Citation:
Pourriez-vous m'expliquer ce que le Gra dit au chapitre 9: " (…) Et mieux vaut qu'il ne prie pas du tout" même chabbat à cause du Lachon Ara.
- Comment cela coïncide-t-il avec la Halaha ?
( Cela ne rentre même pas dans le Guéder de Mitsva Abaha Mi'avéra … )
- Pourquoi ne pas au moins dire de prier seul chez soi chabbat ( il semble du langage qu'il dit qu'il ne faille pas "prier du tout" chabbat, et la différence de formulation avec la prière de la semaine l'étayera ) ?
Vous écrivez :
Citation:
il semble du langage qu'il dit qu'il ne faille pas "prier du tout" chabbat, et la différence de formulation avec la prière de la semaine l'étayera
vous faites référence à cette phrase :
ויותר טוב להתפלל בבית כי בבהכ"נ א"א להינצל מקנאה ולשמוע דברים בטלים ולשה"ר. ונענשין ע"ז... וכ"ש בשבת ויו"ט שמתאספין לדבר, יותר טוב שלא תתפלל כלל
Il n’y dit pas qu’il faille ne pas prier, mais qu’il serait
préférable de ne pas prier
(=mais si on peut le faire à la maison, pourquoi pas ?).
En effet, les interdits qu’entraîne
(ou: que peut entraîner) la fréquentation de la synagogue ont été considérés par le
Gaon comme des péchés bien plus graves que celui de ne pas prier du tout.
Il faut noter qu’il parle pour une femme -qui n’a pas vraiment de nécessité religieuse d’aller à la synagogue, surtout si elle y sera amenée à parler Dvarim Betélim pendant les offices, ou pire encore dire du Lashon Hara, développer de mauvaises Midot comme la Kina etc. (cf. tout ce que le
Gaon cite dans sa lettre).
L’obligation même de prier pour une femme reste sujette à discussion, selon certains elle peut se contenter d’une petite prière très très courte, surtout si elle a des enfants dont elle doit s’occuper
[ce qui était le cas pour Mme Kremer, l’épouse du Gaon de Vilna à qui est adressée cette lettre (il y a des divergences d’opinion sur la datation de cette Igueret et de la Aliya échouée du Gaon, selon certains c’était vers 1782, il avait 62 ans, mais le texte lui-même indique qu’il avait encore sa mère vivante, qu’il avait fils et filles à la maison et qu’il n’avait qu’une seule fille mariée, ce qui correspondrait plutôt à l'opinion de ceux qui en fixe la date à 15 ou 20 ans plus tôt)].
Si elle est dispensée de réciter la prière selon le Nossa’h établi en raison de son rôle de maman, à plus forte raison devrait-elle en être dispensée de la faire si cela entraîne des péchés…
La différence qu’il met dans ses mots entre shabbat et la semaine, c’est que pour la semaine il n’a pas ajouté qu’il serait préférable de ne pas prier, il dit juste de ne pas aller à la synagogue.
Je pense que c’est dû au fait que durant la semaine, la Ezrat Nashim ne devait pas afficher salle comble et les inquiétudes du
Gaon restaient au stade d’inquiétudes, de « possibilité » de fauter.

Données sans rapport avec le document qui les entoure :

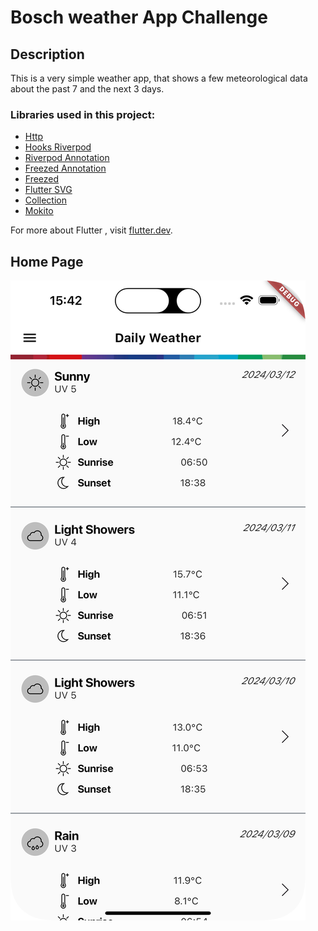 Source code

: # Bosch weather App Challenge

## Description

This is a very simple weather app, that shows a few meteorological data about the past 7 and the
next 3 days.

### Libraries used in this project:

- [Http](https://pub.dev/packages/http)
- [Hooks Riverpod](https://pub.dev/packages/hooks_riverpod)
- [Riverpod Annotation](https://pub.dev/packages/riverpod_annotation)
- [Freezed Annotation](https://pub.dev/packages/freezed_annotation)
- [Freezed](https://pub.dev/packages/freezed)
- [Flutter SVG](https://pub.dev/packages/flutter_svg)
- [Collection](https://pub.dev/packages/collection)
- [Mokito](https://pub.dev/packages/mockito)


For more about Flutter , visit [flutter.dev](https://flutter.dev).


## Home Page
![Home Page](home_page.png) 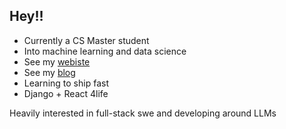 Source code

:## Hey!!
* Currently a CS Master student
* Into machine learning and data science
* See my [webiste](https://hectoragvz.github.io/)
* See my [blog](https://hectoragvz.substack.com/)
* Learning to ship fast
* Django + React 4life

Heavily interested in full-stack swe and developing around LLMs
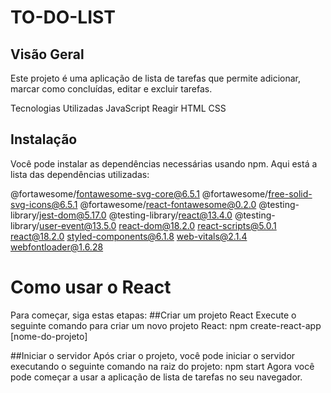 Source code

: # TO-DO-LIST
## Visão Geral
Este projeto é uma aplicação de lista de tarefas que permite adicionar, marcar como concluídas, editar e excluir tarefas.

Tecnologias Utilizadas
JavaScript
Reagir
HTML
CSS

## Instalação
Você pode instalar as dependências necessárias usando npm. 
Aqui está a lista das dependências utilizadas:

@fortawesome/fontawesome-svg-core@6.5.1
@fortawesome/free-solid-svg-icons@6.5.1
@fortawesome/react-fontawesome@0.2.0
@testing-library/jest-dom@5.17.0
@testing-library/react@13.4.0
@testing-library/user-event@13.5.0
react-dom@18.2.0
react-scripts@5.0.1
react@18.2.0
styled-components@6.1.8
web-vitals@2.1.4
webfontloader@1.6.28

# Como usar o React
Para começar, siga estas etapas:
##Criar um projeto React
Execute o seguinte comando para criar um novo projeto React:
npm create-react-app [nome-do-projeto]

##Iniciar o servidor
Após criar o projeto, você pode iniciar o servidor executando o seguinte comando na raiz do projeto:
npm start
Agora você pode começar a usar a aplicação de lista de tarefas no seu navegador.

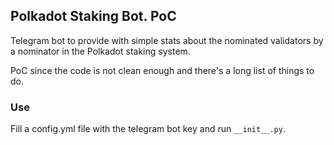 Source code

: ## Polkadot Staking Bot. PoC

Telegram bot to provide with simple stats about the nominated validators by a nominator in the Polkadot staking system.

PoC since the code is not clean enough and there's a long list of things to do.

### Use
Fill a config.yml file with the telegram bot key and run `__init__.py`.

Alors qu’à Shabbat, il devait y avoir plus de femmes et il devait considérer la fréquentation de la Shul comme beaucoup plus nocive.

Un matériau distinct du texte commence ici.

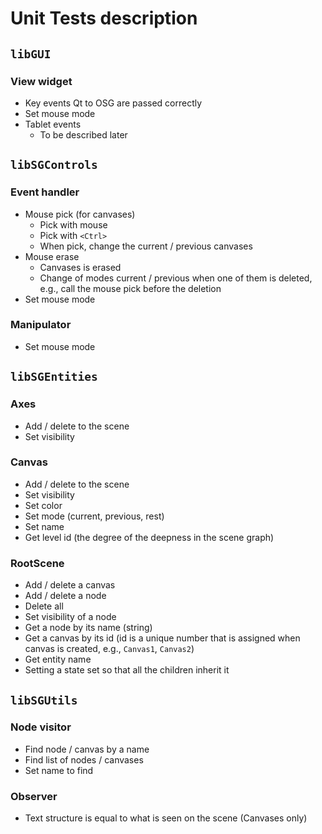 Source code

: # Unit Tests description

## `libGUI`

### View widget
* Key events Qt to OSG are passed correctly
* Set mouse mode
* Tablet events
    * To be described later


## `libSGControls`

### Event handler
* Mouse pick (for canvases)
    * Pick with mouse
    * Pick with `<Ctrl>`
    * When pick, change the current / previous canvases
* Mouse erase
    * Canvases is erased
    * Change of modes current / previous when one of them is deleted, e.g., call the mouse pick before the deletion
* Set mouse mode

### Manipulator
* Set mouse mode

## `libSGEntities`

### Axes
* Add / delete to the scene
* Set visibility

### Canvas
* Add / delete to the scene
* Set visibility
* Set color
* Set mode (current, previous, rest)
* Set name
* Get level id (the degree of the deepness in the scene graph)

### RootScene
* Add / delete a canvas
* Add / delete a node
* Delete all
* Set visibility of a node
* Get a node by its name (string)
* Get a canvas by its id (id is a unique number that is assigned when canvas is created, e.g., `Canvas1`, `Canvas2`)
* Get entity name
* Setting a state set so that all the children inherit it

## `libSGUtils`

### Node visitor
* Find node / canvas by a name
* Find list of nodes / canvases
* Set name to find

### Observer
* Text structure is equal to what is seen on the scene (Canvases only)


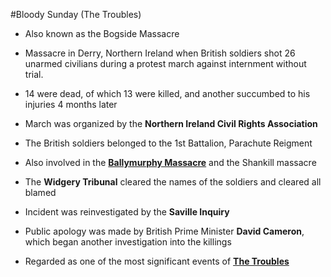 #Bloody Sunday (The Troubles)



- Also known as the Bogside Massacre



- Massacre in Derry, Northern Ireland when British soldiers shot 26 unarmed civilians during a protest march against internment without trial. 



- 14 were dead, of which 13 were killed, and another succumbed to his injuries 4 months later



- March was organized by the  **Northern Ireland Civil Rights Association**



- The British soldiers belonged to the 1st Battalion, Parachute Reigment



- Also involved in the **[Ballymurphy Massacre](https://en.wikipedia.org/wiki/Ballymurphy_massacre)** and the Shankill massacre



- The **Widgery Tribunal** cleared the names of the soldiers and cleared all blamed



- Incident was reinvestigated by the **Saville Inquiry** 



- Public apology was made by British Prime Minister **David Cameron**, which began another investigation into the killings



- Regarded as one of the most significant events of **[The Troubles](http://127.0.0.1:8000/wiki/The%20Troubles)** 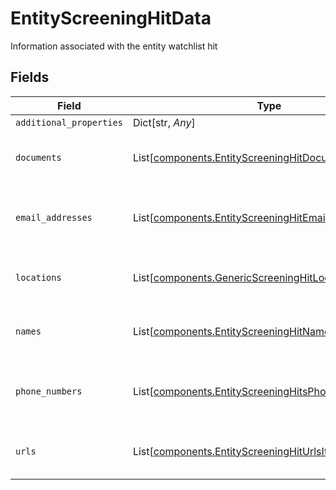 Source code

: # EntityScreeningHitData

Information associated with the entity watchlist hit


## Fields

| Field                                                                                                                  | Type                                                                                                                   | Required                                                                                                               | Description                                                                                                            |
| ---------------------------------------------------------------------------------------------------------------------- | ---------------------------------------------------------------------------------------------------------------------- | ---------------------------------------------------------------------------------------------------------------------- | ---------------------------------------------------------------------------------------------------------------------- |
| `additional_properties`                                                                                                | Dict[str, *Any*]                                                                                                       | :heavy_minus_sign:                                                                                                     | N/A                                                                                                                    |
| `documents`                                                                                                            | List[[components.EntityScreeningHitDocumentsItems](../../models/components/entityscreeninghitdocumentsitems.md)]       | :heavy_minus_sign:                                                                                                     | Documents associated with the watchlist hit                                                                            |
| `email_addresses`                                                                                                      | List[[components.EntityScreeningHitEmailsItems](../../models/components/entityscreeninghitemailsitems.md)]             | :heavy_minus_sign:                                                                                                     | Email addresses associated with the watchlist hit                                                                      |
| `locations`                                                                                                            | List[[components.GenericScreeningHitLocationItems](../../models/components/genericscreeninghitlocationitems.md)]       | :heavy_minus_sign:                                                                                                     | Locations associated with the watchlist hit                                                                            |
| `names`                                                                                                                | List[[components.EntityScreeningHitNamesItems](../../models/components/entityscreeninghitnamesitems.md)]               | :heavy_minus_sign:                                                                                                     | Names associated with the watchlist hit                                                                                |
| `phone_numbers`                                                                                                        | List[[components.EntityScreeningHitsPhoneNumberItems](../../models/components/entityscreeninghitsphonenumberitems.md)] | :heavy_minus_sign:                                                                                                     | Phone numbers associated with the watchlist hit                                                                        |
| `urls`                                                                                                                 | List[[components.EntityScreeningHitUrlsItems](../../models/components/entityscreeninghiturlsitems.md)]                 | :heavy_minus_sign:                                                                                                     | URLs associated with the watchlist hit                                                                                 | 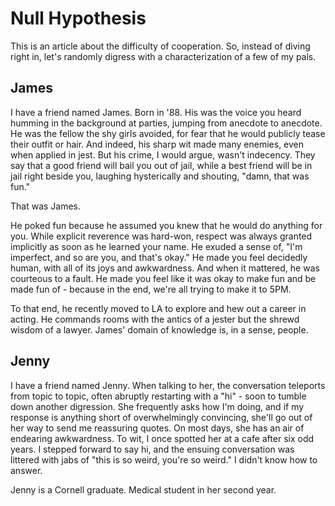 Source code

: # Null Hypothesis

This is an article about the difficulty of cooperation. So, instead of diving right in, let's randomly digress with a characterization of a few of my pals.

## James

I have a friend named James. Born in '88. His was the voice you heard humming in the background at parties, jumping from anecdote to anecdote. He was the fellow the shy girls avoided, for fear that he would publicly tease their outfit or hair. And indeed, his sharp wit made many enemies, even when applied in jest. But his crime, I would argue, wasn't indecency. They say that a good friend will bail you out of jail, while a best friend will be in jail right beside you, laughing hysterically and shouting, "damn, that was fun."

That was James.

He poked fun because he assumed you knew that he would do anything for you. While explicit reverence was hard-won, respect was always granted implicitly as soon as he learned your name. He exuded a sense of, "I'm imperfect, and so are you, and that's okay." He made you feel decidedly human, with all of its joys and awkwardness. And when it mattered, he was courteous to a fault. He made you feel like it was okay to make fun and be made fun of - because in the end, we're all trying to make it to 5PM.

To that end, he recently moved to LA to explore and hew out a career in acting. He commands rooms with the antics of a jester but the shrewd wisdom of a lawyer. James' domain of knowledge is, in a sense, people.

## Jenny

I have a friend named Jenny. When talking to her, the conversation teleports from topic to topic, often abruptly restarting with a "hi" - soon to tumble down another digression. She frequently asks how I'm doing, and if my response is anything short of overwhelmingly convincing, she'll go out of her way to send me reassuring quotes. On most days, she has an air of endearing awkwardness. To wit, I once spotted her at a cafe after six odd years. I stepped forward to say hi, and the ensuing conversation was littered with jabs of "this is so weird, you're so weird." I didn't know how to answer.

Jenny is a Cornell graduate. Medical student in her second year.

Voilà pourquoi il l'a mise en garde en ajoutant qu’il serait même préférable de ne pas prier du tout que d’aller à la synagogue.
Comme cette lettre du
Gaon a été mentionnée, je trouve nécessaire de pointer quelques précisions afin de relativiser ces propos et ne pas les appliquer aveuglément et sans discernement.

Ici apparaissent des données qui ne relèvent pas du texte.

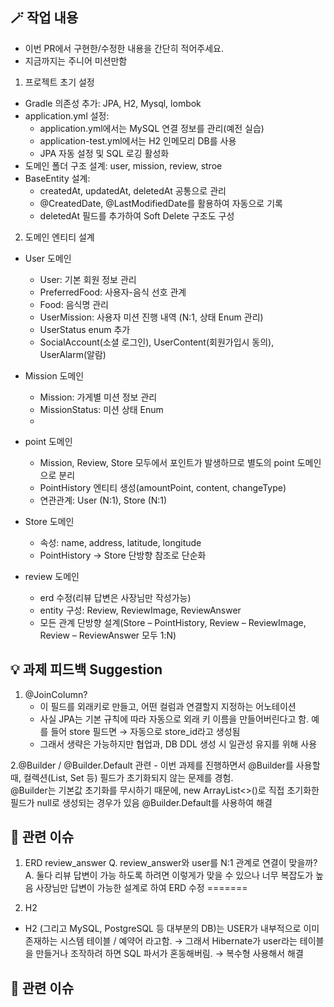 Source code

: ## 🪄 작업 내용
- 이번 PR에서 구현한/수정한 내용을 간단히 적어주세요.
- 지금까지는 주니어 미션만함

1. 프로젝트 초기 설정
- Gradle 의존성 추가: JPA, H2, Mysql, lombok
- application.yml 설정:
    - application.yml에서는 MySQL 연결 정보를 관리(예전 실습)
    - application-test.yml에서는 H2 인메모리 DB를 사용
    - JPA 자동 설정 및 SQL 로깅 활성화
- 도메인 폴더 구조 설계: user, mission, review, stroe
- BaseEntity 설계:
    - createdAt, updatedAt, deletedAt 공통으로 관리
    - @CreatedDate, @LastModifiedDate를 활용하여 자동으로 기록
    - deletedAt 필드를 추가하여 Soft Delete 구조도 구성

2. 도메인 엔티티 설계

- User 도메인
    - User: 기본 회원 정보 관리
    - PreferredFood: 사용자-음식 선호 관계
    - Food: 음식명 관리
    - UserMission: 사용자 미션 진행 내역 (N:1, 상태 Enum 관리)
    - UserStatus enum 추가
    - SocialAccount(소셜 로그인), UserContent(회원가입시 동의), UserAlarm(알람)

- Mission 도메인
  - Mission: 가게별 미션 정보 관리
  - MissionStatus: 미션 상태 Enum
  - 
- point 도메인
  - Mission, Review, Store 모두에서 포인트가 발생하므로 별도의 point 도메인으로 분리
  - PointHistory 엔티티 생성(amountPoint, content, changeType)
  - 연관관계: User (N:1), Store (N:1)
- Store 도메인
  - 속성: name, address, latitude, longitude
  - PointHistory -> Store 단방향 참조로 단순화
- review 도메인
    - erd 수정(리뷰 답변은 사장님만 작성가능)
    - entity 구성: Review, ReviewImage, ReviewAnswer
    - 모든 관계 단방향 설계(Store – PointHistory, Review – ReviewImage, Review – ReviewAnswer 모두 1:N)
  


## 💡 과제 피드백 Suggestion
1. @JoinColumn? 
   - 이 필드를 외래키로 만들고, 어떤 컬럼과 연결할지 지정하는 어노테이션
   - 사실 JPA는 기본 규칙에 따라 자동으로 외래 키 이름을 만들어버린다고 함.
    예를 들어 store 필드면 → 자동으로 store_id라고 생성됨
   - 그래서 생략은 가능하지만 협업과, DB DDL 생성 시 일관성 유지를 위해 사용

2.@Builder / @Builder.Default 관련
    - 이번 과제를 진행하면서 @Builder를 사용할 때, 컬렉션(List, Set 등) 필드가 초기화되지 않는 문제를 경험.  
@Builder는 기본값 초기화를 무시하기 때문에, new ArrayList<>()로 직접 초기화한 필드가 null로 생성되는 경우가 있음
@Builder.Default를 사용하여 해결


## 🔗 관련 이슈
1. ERD review_answer 
    Q. review_answer와 user를 N:1 관계로 연결이 맞을까?
    A. 둘다 리뷰 답변이 가능 하도록 하려면 이렇게가 맞을 수 있으나 너무 복잡도가 높음
       사장님만 답변이 가능한 설계로 하여 ERD 수정
=======

2. H2 
- H2 (그리고 MySQL, PostgreSQL 등 대부분의 DB)는 USER가 내부적으로 이미 존재하는 시스템 테이블 / 예약어 라고함.
   → 그래서 Hibernate가 user라는 테이블을 만들거나 조작하려 하면 SQL 파서가 혼동해버림.  → 복수형 사용해서 해결

## 🔗 관련 이슈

Tout d’abord ce qui est dit concerne les femmes seulement et comme on l’a dit, elles n’ont aucune nécessité religieuse d’aller à la synagogue.
[Certains veulent dire qu’il le faudrait quand même pour écouter parshat Zakhor, mais ce n’est pas unanime et la majeure partie de nos grands-mères n’allaient pas écouter parshat Zakhor -en se basant sur les opinions les en dispensant.
Et je ne parle pas de la nouvelle coutume indiquant aux femmes d’aller écouter les dix commandements, comme si c’en était un onzième. « Minhag » pratiqué par quasiment aucune de nos ancêtres et qui n’a pas de base halakhique sérieuse.
De nos jours, Halakhiquement, les femmes doivent tout de même aller à la synagogue pour écouter le Shofar à Rosh Hashana et la Meguila à Pourim, ce qui peut se faire chez soi si l’on dispose du nécessaire et ça se faisait plus fréquemment à la maison à l’époque du Gaon.]
A part cela, il y a -ou il peut y avoir- plusieurs différences (portant à conséquence) entre son époque et la nôtre :
1) Il se peut que la Ezrat Nashim de son époque/pays était un repère de commérages plus que dans certaines synagogues d’aujourd’hui où les femmes -à défaut d’être forcément plus respectueuses de l’endroit- seraient moins en besoin de se défouler, le faisant ailleurs et à d’autres moments.
A l’époque
(et dans ces milieux) il n’y avait pas forcément beaucoup de divertissements, personne n’allait se faire des sorties, ni restaurants, ni cinémas, ni théâtres, ni voyages, ni rien.
Les occasions de se retrouver entre copines en semaine pour papoter étaient relativement restreintes
(mais pas nulles) et le meilleur moment pour bien discuter
(surtout à une époque sans téléphone) restait la synagogue le samedi où il n’y avait rien à faire, ni travail, ni courses, ni cuisine, ni ménage.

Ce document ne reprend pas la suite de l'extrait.